Cette transmission, préparée avec soin, assure la continuité d’un patrimoine agricole vivant et d’une matière première d’exception. Antoine et Anaïs souhaitent moderniser la ferme tout en en préservant l’esprit : développement de pratiques agroforestières, objectif de certification biologique, maintien d’un élevage à taille humaine.
« La qualité de notre mohair est incomparable, fruit de l’attention que l’on porte à notre troupeau », confie Antoine Delebarre.
Une maison textile résolument contemporaine
Cette transition agricole s’accompagne d’un renouveau stylistique. Sous l’impulsion de Nicolas Roux, La Ferme du Mohair affirme aujourd’hui son identité de maison textile française contemporaine.
Les collections dessinent un vestiaire essentiel, inspiré par les paysages pyrénéens : couleurs sourdes, textures naturelles, lignes épurées.

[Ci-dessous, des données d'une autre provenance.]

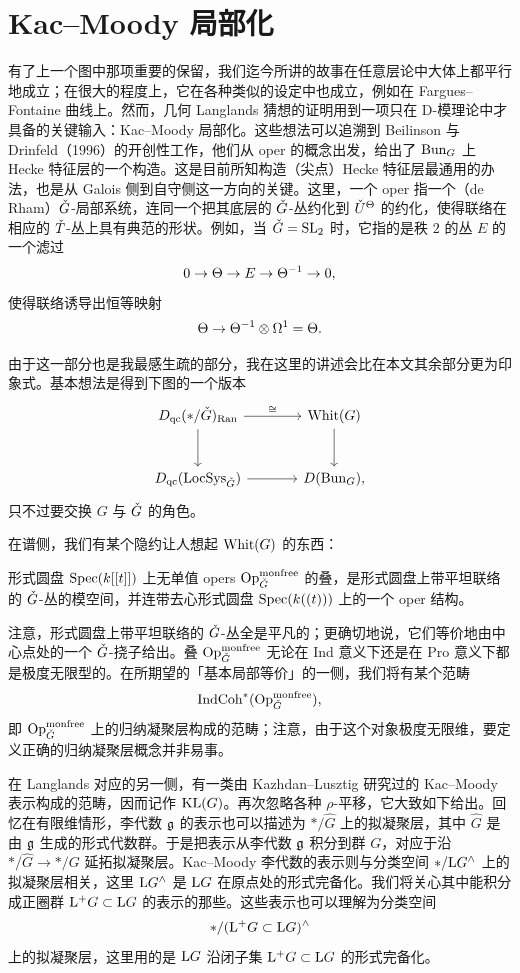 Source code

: \section{Kac--Moody 局部化}
\providecommand{\Loc}{\mathrm{Loc}}%
\providecommand{\Poinc}{\mathrm{Poinc}}%

有了上一个图中那项重要的保留，我们迄今所讲的故事在任意层论中大体上都平行地成立；在很大的程度上，它在各种类似的设定中也成立，例如在 Fargues--Fontaine 曲线上。然而，几何 Langlands 猜想的证明用到一项只在 D-模理论中才具备的关键输入：Kac--Moody 局部化。这些想法可以追溯到 Beilinson 与 Drinfeld（1996）的开创性工作，他们从 oper 的概念出发，给出了 $\operatorname{Bun}_G$ 上 Hecke 特征层的一个构造。这是目前所知构造（尖点）Hecke 特征层最通用的办法，也是从 Galois 侧到自守侧这一方向的关键。这里，一个 oper 指一个（de Rham）$\check{G}$-局部系统，连同一个把其底层的 $\check{G}$-丛约化到 $\check{U}^{\Theta}$ 的约化，使得联络在相应的 $\check{T}$-丛上具有典范的形状。例如，当 $\check{G}=\mathrm{SL}_2$ 时，它指的是秩 $2$ 的丛 $E$ 的一个滤过
\[
0\to\Theta\to E\to\Theta^{-1}\to 0,
\]
使得联络诱导出恒等映射
\[
\Theta\to\Theta^{-1}\otimes\Omega^{1}=\Theta.
\]

由于这一部分也是我最感生疏的部分，我在这里的讲述会比在本文其余部分更为印象式。基本想法是得到下图的一个版本
\[
\begin{tikzcd}[column sep=large,row sep=large]
D_{\qc}(*/\Gd)_{\Ran} \arrow[r,"\cong"] \arrow[d] & \Whit(G) \arrow[d] \\
D_{\qc}(\LocSys_{\Gd}) \arrow[r] & D(\Bun_G),
\end{tikzcd}
\]
只不过要交换 $G$ 与 $\check{G}$ 的角色。

在谱侧，我们有某个隐约让人想起 $\operatorname{Whit}(G)$ 的东西：

\begin{definition}
形式圆盘 $\operatorname{Spec}(k[[t]])$ 上无单值 opers $\operatorname{Op}^{\mathrm{monfree}}_{\check{G}}$ 的叠，是形式圆盘上带平坦联络的 $\check{G}$-丛的模空间，并连带去心形式圆盘 $\operatorname{Spec}(k((t)))$ 上的一个 oper 结构。
\end{definition}

注意，形式圆盘上带平坦联络的 $\check{G}$-丛全是平凡的；更确切地说，它们等价地由中心点处的一个 $\check{G}$-挠子给出。叠 $\operatorname{Op}^{\mathrm{monfree}}_{\check{G}}$ 无论在 Ind 意义下还是在 Pro 意义下都是极度无限型的。在所期望的「基本局部等价」的一侧，我们将有某个范畴
\[
\operatorname{IndCoh}^{*}(\operatorname{Op}^{\mathrm{monfree}}_{\check{G}}),
\]
即 $\operatorname{Op}^{\mathrm{monfree}}_{\check{G}}$ 上的归纳凝聚层构成的范畴；注意，由于这个对象极度无限维，要定义正确的归纳凝聚层概念并非易事。

在 Langlands 对应的另一侧，有一类由 Kazhdan--Lusztig 研究过的 Kac--Moody 表示构成的范畴，因而记作 $\operatorname{KL}(G)$。再次忽略各种 $\rho$-平移，它大致如下给出。回忆在有限维情形，李代数 $\mathfrak{g}$ 的表示也可以描述为 $*/\hat{G}$ 上的拟凝聚层，其中 $\hat{G}$ 是由 $\mathfrak{g}$ 生成的形式代数群。于是把表示从李代数 $\mathfrak{g}$ 积分到群 $G$，对应于沿 $*/\hat{G}\to*/G$ 延拓拟凝聚层。Kac--Moody 李代数的表示则与分类空间 $*/\mathrm{L}G^{\wedge}$ 上的拟凝聚层相关，这里 $\mathrm{L}G^{\wedge}$ 是 $\mathrm{L}G$ 在原点处的形式完备化。我们将关心其中能积分成正圈群 $\mathrm{L}^{+}G\subset\mathrm{L}G$ 的表示的那些。这些表示也可以理解为分类空间
\[
*/(\mathrm{L}^{+}G\subset\mathrm{L}G)^{\wedge}
\]
上的拟凝聚层，这里用的是 $\mathrm{L}G$ 沿闭子集 $\mathrm{L}^{+}G\subset\mathrm{L}G$ 的形式完备化。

Chaque saison, une palette chromatique exclusive est développée avec la filature italienne, en écho à la lumière et aux tonalités de la nature environnante.
La modernisation passe aussi par une présence renforcée en e-commerce et sur les réseaux sociaux, sans jamais rompre le lien direct avec la clientèle historique. La marque séduit désormais une clientèle fidèle — principalement des femmes actives de 40 à 60 ans — sensibles à la qualité, au confort et à l’élégance durable.
« Nous avons voulu affirmer un style plus contemporain sans rien renier de nos racines agricoles et textiles », explique Nicolas Roux.
Des valeurs comme fil conducteur
Depuis près de quarante ans, La Ferme du Mohair construit sa singularité autour de valeurs inchangées :
Respect du vivant, au rythme des saisons
Transmission du savoir-faire, de l’éleveur au créateur
Sincérité et transparence sur l’origine des produits
Ancrage local et rayonnement européen
Créativité responsable, pensée pour durer
Des engagements qui trouvent un écho concret auprès de sa communauté : plus de 18 000 avis clients, une note moyenne de 4,8/5, et une reconnaissance croissante dans l’univers de la mode éthique et durable.
À La Bastide-de-Sérou, la laine continue de raconter une histoire. Celle d’un fil d’exception, tissé entre montagne et modernité, patience et création.